Vincent Duclert s’appuie lui-même sur ce corpus ouvert et cette culture critique auxquels il a d’ailleurs contribué, non dans le but d’instruire le procès de la République comme s’il s’agissait d’une idéologie dominante, mais afin de construire cette approche « critique et réflexive » pour laquelle il milite en théoricien et qui entre nécessairement en tension avec les principes républicains. Mais elle en forme également, c’est tout le paradoxe, selon l’auteur, l’axe de renouvellement le plus prometteur. Il s’agit en effet de pouvoir à nouveau « imaginer » la République et cet imaginaire à « réinventer » ne peut être que démocratique, c’est-à-dire fondé sur ce que Mendès France appelait « la part du citoyen ». Clarifiant sa position à l’égard du « modèle républicain » et de la « tradition républicaine », l’auteur précise : « il est indispensable de prendre la notion d’«idée» moins comme un idéal que comme un ensemble de questions posées à la République par toute une société.»   . La capacité critique des citoyens se situe donc au premier plan de cet infléchissement de philosophie politique.

Peut-être faut-il prêter à l’auteur, avec le risque que comporte toute supputation de cette nature, le souhait d’une VIème République pour toute vision d’avenir ?

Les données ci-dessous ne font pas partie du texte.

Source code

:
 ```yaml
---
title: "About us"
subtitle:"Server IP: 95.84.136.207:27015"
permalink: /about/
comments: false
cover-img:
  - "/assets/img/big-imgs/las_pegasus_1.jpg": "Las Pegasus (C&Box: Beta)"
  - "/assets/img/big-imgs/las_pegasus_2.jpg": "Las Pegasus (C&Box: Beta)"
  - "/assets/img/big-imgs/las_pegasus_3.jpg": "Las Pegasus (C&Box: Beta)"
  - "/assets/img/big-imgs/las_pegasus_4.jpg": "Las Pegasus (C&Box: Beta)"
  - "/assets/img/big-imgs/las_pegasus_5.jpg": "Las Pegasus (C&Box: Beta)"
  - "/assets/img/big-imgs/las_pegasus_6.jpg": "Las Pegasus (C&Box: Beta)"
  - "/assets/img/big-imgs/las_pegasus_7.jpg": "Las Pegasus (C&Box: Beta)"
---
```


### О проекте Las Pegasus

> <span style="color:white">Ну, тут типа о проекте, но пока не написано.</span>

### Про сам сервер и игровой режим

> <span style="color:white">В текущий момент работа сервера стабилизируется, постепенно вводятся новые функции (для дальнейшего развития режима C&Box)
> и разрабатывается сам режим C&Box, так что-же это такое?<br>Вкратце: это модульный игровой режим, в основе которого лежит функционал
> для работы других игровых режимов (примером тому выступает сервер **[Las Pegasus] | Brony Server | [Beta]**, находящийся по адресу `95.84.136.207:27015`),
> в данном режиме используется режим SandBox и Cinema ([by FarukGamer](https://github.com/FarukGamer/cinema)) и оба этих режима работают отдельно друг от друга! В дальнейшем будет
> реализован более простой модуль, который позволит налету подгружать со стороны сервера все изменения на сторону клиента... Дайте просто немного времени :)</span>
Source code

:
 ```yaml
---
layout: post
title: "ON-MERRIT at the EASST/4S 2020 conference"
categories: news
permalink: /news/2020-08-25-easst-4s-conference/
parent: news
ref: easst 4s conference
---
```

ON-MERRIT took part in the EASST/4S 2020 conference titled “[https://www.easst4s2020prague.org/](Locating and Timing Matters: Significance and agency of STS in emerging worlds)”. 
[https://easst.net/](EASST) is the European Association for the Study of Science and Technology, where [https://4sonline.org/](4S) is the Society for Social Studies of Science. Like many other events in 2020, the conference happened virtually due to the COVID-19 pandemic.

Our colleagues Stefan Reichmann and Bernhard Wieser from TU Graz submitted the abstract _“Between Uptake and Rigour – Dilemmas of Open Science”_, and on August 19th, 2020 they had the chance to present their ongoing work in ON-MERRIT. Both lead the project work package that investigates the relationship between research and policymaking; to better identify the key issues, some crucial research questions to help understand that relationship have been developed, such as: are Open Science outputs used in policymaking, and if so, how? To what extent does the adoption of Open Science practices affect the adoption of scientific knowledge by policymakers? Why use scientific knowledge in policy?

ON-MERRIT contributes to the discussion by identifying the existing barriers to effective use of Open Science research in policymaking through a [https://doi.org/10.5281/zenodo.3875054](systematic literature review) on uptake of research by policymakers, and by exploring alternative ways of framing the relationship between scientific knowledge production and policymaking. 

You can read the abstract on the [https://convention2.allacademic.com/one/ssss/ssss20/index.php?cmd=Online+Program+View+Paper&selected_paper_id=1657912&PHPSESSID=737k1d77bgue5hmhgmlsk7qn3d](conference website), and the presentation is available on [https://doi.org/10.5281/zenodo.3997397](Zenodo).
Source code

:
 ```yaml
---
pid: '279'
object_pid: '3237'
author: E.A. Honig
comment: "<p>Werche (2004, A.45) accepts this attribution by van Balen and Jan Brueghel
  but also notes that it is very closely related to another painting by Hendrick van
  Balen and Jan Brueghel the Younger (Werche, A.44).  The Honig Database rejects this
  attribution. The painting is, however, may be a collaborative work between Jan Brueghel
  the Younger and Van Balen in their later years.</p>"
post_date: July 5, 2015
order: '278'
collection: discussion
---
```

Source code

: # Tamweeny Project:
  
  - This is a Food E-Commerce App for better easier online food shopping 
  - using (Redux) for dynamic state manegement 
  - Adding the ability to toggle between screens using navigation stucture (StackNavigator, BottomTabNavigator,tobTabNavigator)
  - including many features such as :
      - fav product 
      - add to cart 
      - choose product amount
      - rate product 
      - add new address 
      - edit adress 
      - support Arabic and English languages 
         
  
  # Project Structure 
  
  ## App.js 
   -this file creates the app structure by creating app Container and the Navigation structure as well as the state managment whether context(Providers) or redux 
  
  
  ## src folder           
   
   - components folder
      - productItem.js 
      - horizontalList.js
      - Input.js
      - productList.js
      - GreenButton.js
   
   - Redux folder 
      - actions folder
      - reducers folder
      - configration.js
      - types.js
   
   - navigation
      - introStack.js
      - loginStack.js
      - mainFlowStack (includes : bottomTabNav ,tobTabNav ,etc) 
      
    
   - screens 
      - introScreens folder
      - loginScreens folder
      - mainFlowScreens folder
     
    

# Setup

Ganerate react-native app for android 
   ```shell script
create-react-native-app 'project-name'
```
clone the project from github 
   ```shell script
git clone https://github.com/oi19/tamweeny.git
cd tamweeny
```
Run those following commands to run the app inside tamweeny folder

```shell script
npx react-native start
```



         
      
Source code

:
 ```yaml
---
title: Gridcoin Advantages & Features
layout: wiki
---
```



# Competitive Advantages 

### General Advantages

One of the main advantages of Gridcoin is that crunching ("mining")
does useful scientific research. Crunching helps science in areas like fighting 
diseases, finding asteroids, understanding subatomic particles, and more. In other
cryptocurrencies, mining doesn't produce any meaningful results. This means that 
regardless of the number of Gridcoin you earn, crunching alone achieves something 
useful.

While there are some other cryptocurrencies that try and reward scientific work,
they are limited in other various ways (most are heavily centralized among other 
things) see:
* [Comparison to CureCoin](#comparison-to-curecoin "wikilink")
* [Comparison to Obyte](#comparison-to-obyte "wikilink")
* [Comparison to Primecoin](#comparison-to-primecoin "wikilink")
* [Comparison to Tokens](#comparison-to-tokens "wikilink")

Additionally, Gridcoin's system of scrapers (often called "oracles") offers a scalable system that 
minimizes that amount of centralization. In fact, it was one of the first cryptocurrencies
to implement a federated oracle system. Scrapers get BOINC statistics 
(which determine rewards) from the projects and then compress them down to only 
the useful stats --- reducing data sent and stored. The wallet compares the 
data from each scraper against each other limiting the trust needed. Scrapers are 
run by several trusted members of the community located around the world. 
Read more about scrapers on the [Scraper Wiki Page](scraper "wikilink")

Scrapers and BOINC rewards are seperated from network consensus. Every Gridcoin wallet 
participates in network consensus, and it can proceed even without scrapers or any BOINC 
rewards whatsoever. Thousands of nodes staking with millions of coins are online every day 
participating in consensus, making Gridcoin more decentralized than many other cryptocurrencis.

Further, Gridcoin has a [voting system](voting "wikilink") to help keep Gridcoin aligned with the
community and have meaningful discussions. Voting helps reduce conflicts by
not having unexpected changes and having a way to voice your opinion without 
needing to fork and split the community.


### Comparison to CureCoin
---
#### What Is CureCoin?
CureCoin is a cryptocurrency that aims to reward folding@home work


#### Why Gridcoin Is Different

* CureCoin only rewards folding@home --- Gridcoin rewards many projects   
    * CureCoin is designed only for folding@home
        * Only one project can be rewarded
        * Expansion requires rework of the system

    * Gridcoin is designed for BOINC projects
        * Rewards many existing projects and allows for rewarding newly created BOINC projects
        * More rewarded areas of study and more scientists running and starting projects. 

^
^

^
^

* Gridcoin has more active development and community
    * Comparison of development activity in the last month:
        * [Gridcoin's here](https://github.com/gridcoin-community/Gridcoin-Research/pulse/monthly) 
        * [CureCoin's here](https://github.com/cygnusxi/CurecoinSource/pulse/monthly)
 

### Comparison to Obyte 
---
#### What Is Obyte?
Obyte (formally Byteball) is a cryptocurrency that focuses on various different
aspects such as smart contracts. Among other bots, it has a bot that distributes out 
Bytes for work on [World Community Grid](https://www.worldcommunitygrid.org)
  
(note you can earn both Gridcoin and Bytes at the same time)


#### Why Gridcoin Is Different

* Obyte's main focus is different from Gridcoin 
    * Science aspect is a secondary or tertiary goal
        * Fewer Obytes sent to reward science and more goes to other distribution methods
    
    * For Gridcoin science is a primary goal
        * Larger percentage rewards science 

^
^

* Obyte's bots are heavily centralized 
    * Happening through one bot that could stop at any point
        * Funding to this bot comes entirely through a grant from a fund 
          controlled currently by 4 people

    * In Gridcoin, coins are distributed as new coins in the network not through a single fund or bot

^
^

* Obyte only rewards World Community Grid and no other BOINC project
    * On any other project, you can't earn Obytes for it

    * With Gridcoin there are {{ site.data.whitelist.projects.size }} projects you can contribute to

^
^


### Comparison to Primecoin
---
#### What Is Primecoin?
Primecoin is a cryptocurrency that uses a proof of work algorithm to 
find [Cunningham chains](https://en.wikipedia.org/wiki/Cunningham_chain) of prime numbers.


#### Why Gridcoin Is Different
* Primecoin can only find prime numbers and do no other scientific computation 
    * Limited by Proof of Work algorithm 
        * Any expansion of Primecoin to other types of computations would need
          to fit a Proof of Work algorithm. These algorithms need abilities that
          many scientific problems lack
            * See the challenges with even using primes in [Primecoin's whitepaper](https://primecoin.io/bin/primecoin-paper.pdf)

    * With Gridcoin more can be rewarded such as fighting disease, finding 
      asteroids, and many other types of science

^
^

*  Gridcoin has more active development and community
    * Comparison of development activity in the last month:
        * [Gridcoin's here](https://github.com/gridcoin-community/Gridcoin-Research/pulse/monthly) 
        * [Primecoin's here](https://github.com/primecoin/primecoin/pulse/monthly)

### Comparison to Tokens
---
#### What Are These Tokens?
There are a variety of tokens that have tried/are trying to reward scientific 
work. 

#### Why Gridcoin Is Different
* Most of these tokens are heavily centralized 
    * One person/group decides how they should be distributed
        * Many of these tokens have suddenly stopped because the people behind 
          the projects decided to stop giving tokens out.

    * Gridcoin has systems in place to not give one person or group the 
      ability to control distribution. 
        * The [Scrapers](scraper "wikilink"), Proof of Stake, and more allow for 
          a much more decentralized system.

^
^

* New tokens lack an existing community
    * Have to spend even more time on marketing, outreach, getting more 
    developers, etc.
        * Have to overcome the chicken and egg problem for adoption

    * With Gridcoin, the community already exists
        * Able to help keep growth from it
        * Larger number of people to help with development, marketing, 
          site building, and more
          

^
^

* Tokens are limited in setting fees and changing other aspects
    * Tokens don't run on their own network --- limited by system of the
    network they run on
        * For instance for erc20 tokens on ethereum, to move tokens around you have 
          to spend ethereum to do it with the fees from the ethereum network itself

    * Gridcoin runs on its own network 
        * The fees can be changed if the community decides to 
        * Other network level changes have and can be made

Une telle conclusion serait indéniablement très réductrice. Car tout en invitant à sortir d’un « républicanisme » figeant la République en un mythe à commémorer, Vincent Duclert veut revivifier le lien indéfectible de la République avec la diffusion des lettres, des sciences, des arts, et partant, de l’école et de la culture. Les nombreuses publications et les magnifiques discours de « politique morale » qu’il cite tout au long de son travail le démontrent amplement. Des réquisits culturels continuent donc de s’imposer pour fonder, refonder et exercer cette citoyenneté républicaine et démocratique.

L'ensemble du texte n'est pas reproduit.